Not far away, a billboard with a photo of a police commander turned kidnapper asks motorists to call authorities if they've been victimized by him.
"Everyone thought we would have a new country in five or six years. Where is it?" asked José Gutiérrez, 60, a retired office manager who now mops floors for minimum wage, $5 a day, to augment his pension.
Wearing the pleated pants and sweater vest of his old life, along with the red rubber gloves of his new one, Gutiérrez said he hasn't given up hope that life will improve for his grandchildren.
"Things have got to change," he said.
As presidential campaigning gets under way for the July 2 showdown, Mexicans are edgy, worried about the economy and tired of being tired.
They're sick of violent crime. And they're disillusioned by police incompetence and corruption, which makes daily life less secure and turns entire regions over to drug-trafficking cartels whose turf wars have wreaked havoc on Nuevo Laredo and other cities.
These factors are rattling U.S.-Mexico relations, because they drive about 400,000 people a year to sneak into the United States to find work, and because the drug violence at the border has exacerbated American national security worries.
But voters here, like U.S. policymakers, know Mexico's political system is too paralyzed to respond to these problems no matter who becomes president.
The national Congress is sure to remain deadlocked in a three-way split.
This year's election is unprecedented in modern history because three major parties each has a shot at winning.

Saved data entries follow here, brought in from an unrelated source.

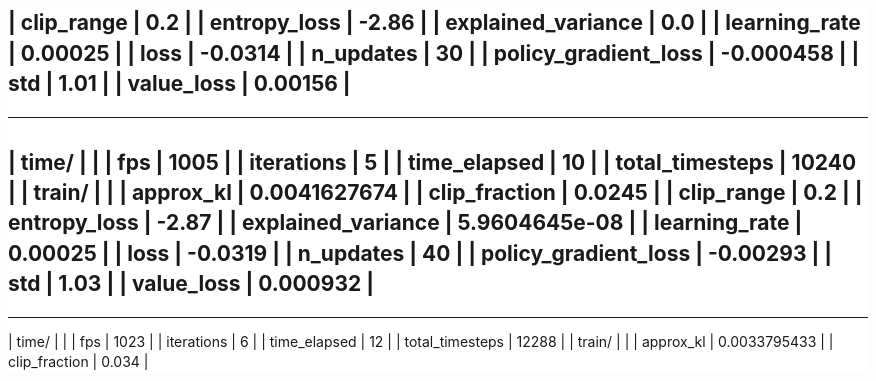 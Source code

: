 |    clip_range           | 0.2          |
|    entropy_loss         | -2.86        |
|    explained_variance   | 0.0          |
|    learning_rate        | 0.00025      |
|    loss                 | -0.0314      |
|    n_updates            | 30           |
|    policy_gradient_loss | -0.000458    |
|    std                  | 1.01         |
|    value_loss           | 0.00156      |
------------------------------------------
-------------------------------------------
| time/                   |               |
|    fps                  | 1005          |
|    iterations           | 5             |
|    time_elapsed         | 10            |
|    total_timesteps      | 10240         |
| train/                  |               |
|    approx_kl            | 0.0041627674  |
|    clip_fraction        | 0.0245        |
|    clip_range           | 0.2           |
|    entropy_loss         | -2.87         |
|    explained_variance   | 5.9604645e-08 |
|    learning_rate        | 0.00025       |
|    loss                 | -0.0319       |
|    n_updates            | 40            |
|    policy_gradient_loss | -0.00293      |
|    std                  | 1.03          |
|    value_loss           | 0.000932      |
-------------------------------------------
------------------------------------------
| time/                   |              |
|    fps                  | 1023         |
|    iterations           | 6            |
|    time_elapsed         | 12           |
|    total_timesteps      | 12288        |
| train/                  |              |
|    approx_kl            | 0.0033795433 |
|    clip_fraction        | 0.034        |
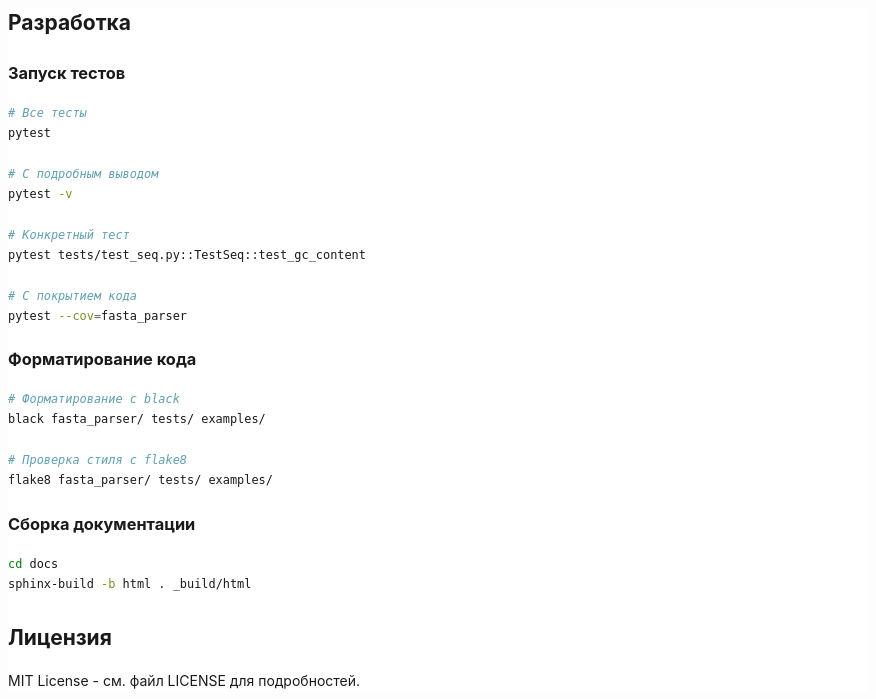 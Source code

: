 ## Разработка

### Запуск тестов

```bash
# Все тесты
pytest

# С подробным выводом
pytest -v

# Конкретный тест
pytest tests/test_seq.py::TestSeq::test_gc_content

# С покрытием кода
pytest --cov=fasta_parser
```

### Форматирование кода

```bash
# Форматирование с black
black fasta_parser/ tests/ examples/

# Проверка стиля с flake8
flake8 fasta_parser/ tests/ examples/
```

### Сборка документации

```bash
cd docs
sphinx-build -b html . _build/html
```

## Лицензия

MIT License - см. файл LICENSE для подробностей.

But the candidates are saying much the same thing on the most pressing issues of crime, corruption, the economy and immigration.
Voters so far have been looking at their personalities, track records and party affiliation to make a choice.
People danced in the streets in 2000, when Vicente Fox was elected president after vowing to make lives better and the economy stronger. He defeated a party that had made similar promises while ruling like a dictatorship for 71 years.
But Fox, who warned at his inauguration that change takes time, has been lambasted for not turning things around fast enough. He can't be re-elected and now is urging patience, trying to salvage his legacy as a reformer.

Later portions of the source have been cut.